Both the mechanisms discussed here point to sources of CSF glutamate other than the transmitter pool. The observation that CSF glutamate was unaffected by our pharmacological intervention is also consistent with this notion. In contrast, the pool of glutamate reflected by MRS was uncorrelated with CSF levels, and was sensitive to acamprosate. This indicates that it originates from a pool distinct from that contributing to glutamate in CSF, and one that is likely to be more closely related to neurotransmission. Finally, our data leave unresolved the question why CSF levels of glutamate in protracted, but not in early abstinence were strongly correlated with alcohol dependence severity. It may be speculated that CSF levels in early withdrawal are mostly influenced by state-related factors with high individual variability, such as e.g. nutritional status. Following a month in the highly standardized environment of the inpatient care unit, state-related factors may play a lesser role, while remaining variance is to a higher extent accounted for by trait-like factors, such as alcoholism severity.

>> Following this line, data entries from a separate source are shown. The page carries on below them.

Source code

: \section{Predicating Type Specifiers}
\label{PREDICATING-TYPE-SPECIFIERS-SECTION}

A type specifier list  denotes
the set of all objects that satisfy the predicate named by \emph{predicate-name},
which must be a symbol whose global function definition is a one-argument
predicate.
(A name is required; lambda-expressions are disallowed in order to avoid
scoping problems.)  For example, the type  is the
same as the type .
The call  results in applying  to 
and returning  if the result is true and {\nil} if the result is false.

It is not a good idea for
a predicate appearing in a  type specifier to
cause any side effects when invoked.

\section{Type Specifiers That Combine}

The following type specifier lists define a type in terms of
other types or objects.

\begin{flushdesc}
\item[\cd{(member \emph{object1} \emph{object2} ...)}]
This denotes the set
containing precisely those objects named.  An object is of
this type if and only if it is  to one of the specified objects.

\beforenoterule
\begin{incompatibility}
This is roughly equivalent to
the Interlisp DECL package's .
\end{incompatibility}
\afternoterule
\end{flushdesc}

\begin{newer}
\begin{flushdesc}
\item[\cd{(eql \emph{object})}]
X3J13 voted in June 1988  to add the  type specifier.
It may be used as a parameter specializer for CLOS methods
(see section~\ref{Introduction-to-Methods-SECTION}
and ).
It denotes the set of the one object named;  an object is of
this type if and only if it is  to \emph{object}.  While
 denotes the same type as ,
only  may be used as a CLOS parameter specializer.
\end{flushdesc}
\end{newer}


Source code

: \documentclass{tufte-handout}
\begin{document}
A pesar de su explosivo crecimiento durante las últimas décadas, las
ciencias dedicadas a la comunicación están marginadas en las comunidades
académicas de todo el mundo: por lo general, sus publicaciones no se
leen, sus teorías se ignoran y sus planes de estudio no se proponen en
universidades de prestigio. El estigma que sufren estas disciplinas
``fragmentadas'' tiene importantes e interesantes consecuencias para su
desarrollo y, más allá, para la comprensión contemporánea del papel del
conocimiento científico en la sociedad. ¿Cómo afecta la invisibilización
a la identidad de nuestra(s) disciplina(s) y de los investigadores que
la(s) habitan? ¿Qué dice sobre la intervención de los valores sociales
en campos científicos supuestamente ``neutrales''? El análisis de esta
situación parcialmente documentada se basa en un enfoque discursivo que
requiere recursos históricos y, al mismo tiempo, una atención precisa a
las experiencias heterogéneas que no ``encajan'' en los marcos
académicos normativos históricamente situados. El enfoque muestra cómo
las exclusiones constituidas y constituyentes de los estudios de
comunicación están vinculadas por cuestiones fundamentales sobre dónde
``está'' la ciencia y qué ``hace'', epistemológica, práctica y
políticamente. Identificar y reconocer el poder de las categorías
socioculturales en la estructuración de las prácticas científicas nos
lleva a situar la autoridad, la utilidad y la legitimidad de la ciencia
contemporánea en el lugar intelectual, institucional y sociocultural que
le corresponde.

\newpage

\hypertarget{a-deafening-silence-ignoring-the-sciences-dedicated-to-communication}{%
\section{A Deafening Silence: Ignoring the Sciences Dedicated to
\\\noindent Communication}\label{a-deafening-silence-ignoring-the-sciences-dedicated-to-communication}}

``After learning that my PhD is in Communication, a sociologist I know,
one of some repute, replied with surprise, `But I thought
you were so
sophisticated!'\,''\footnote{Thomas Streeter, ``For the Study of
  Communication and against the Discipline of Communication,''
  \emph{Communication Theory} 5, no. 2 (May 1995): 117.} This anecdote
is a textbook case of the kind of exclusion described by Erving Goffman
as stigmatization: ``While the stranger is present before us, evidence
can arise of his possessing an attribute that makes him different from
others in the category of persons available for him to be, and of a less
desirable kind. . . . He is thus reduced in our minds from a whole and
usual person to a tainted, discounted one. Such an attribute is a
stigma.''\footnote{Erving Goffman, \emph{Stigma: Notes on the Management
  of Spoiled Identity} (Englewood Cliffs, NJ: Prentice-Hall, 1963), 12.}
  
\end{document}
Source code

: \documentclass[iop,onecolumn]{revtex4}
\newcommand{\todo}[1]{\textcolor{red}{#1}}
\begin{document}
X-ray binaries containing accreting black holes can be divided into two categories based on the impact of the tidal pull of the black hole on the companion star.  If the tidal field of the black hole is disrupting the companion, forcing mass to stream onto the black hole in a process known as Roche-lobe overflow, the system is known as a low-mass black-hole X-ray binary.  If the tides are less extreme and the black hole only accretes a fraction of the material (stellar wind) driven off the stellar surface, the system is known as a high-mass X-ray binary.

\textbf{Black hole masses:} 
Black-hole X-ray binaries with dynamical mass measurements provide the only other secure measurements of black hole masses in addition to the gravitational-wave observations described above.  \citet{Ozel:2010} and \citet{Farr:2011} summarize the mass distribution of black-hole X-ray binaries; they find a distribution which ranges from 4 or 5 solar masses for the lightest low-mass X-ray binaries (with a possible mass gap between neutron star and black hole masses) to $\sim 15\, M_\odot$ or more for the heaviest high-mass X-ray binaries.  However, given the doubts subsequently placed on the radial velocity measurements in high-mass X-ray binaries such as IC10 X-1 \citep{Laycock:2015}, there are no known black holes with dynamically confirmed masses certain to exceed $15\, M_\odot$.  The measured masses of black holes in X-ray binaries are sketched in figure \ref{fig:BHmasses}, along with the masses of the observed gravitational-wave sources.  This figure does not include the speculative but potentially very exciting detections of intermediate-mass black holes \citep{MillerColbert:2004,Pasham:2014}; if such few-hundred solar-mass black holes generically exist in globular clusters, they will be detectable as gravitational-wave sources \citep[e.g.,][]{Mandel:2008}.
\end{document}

Finally, up-regulation of hypothalamic-pituitary-adrenal (HPA)-axis reactivity, measured by dex-CRH responses, has been reported in the first weeks following initiation of alcohol abstinence 43
, and may offer a window on central CRH activity, which is suggested by animal studies to be up-regulated following a prolonged history of brain alcohol exposure 44
. We therefore explored whether a modulation of dex-CRH test responses by acamprosate would indicate that glutamatergic and CRH-related neuroadaptations in alcoholism are related to each other. However, in agreement with another recent study 45
, we found no effect of acamprosate on the dex-CRH response, neither in early nor in protracted abstinence. Probes more directly tapping into central CRH function, such as positron emission tomography (PET) ligands for central CRH receptors, may be needed to address a possible relationship between neuroadaptations that encompass glutamate and CRH systems in alcoholism.
In conclusion, we find that 1
H-MRS spectroscopy is a valuable, non-invasive translational tool to study measures of glutamate function in alcoholism. Although it cannot be excluded that our finding reflect a lowering of glutamate by acamprosate in a compartment not directly relevant to neurotransmission, this interpretation is made less likely by the concordance between our finding and available animal data 5, 14
. MRS offers an attractive surrogate marker for early human evaluation of candidate therapeutics that target the glutamatergic system.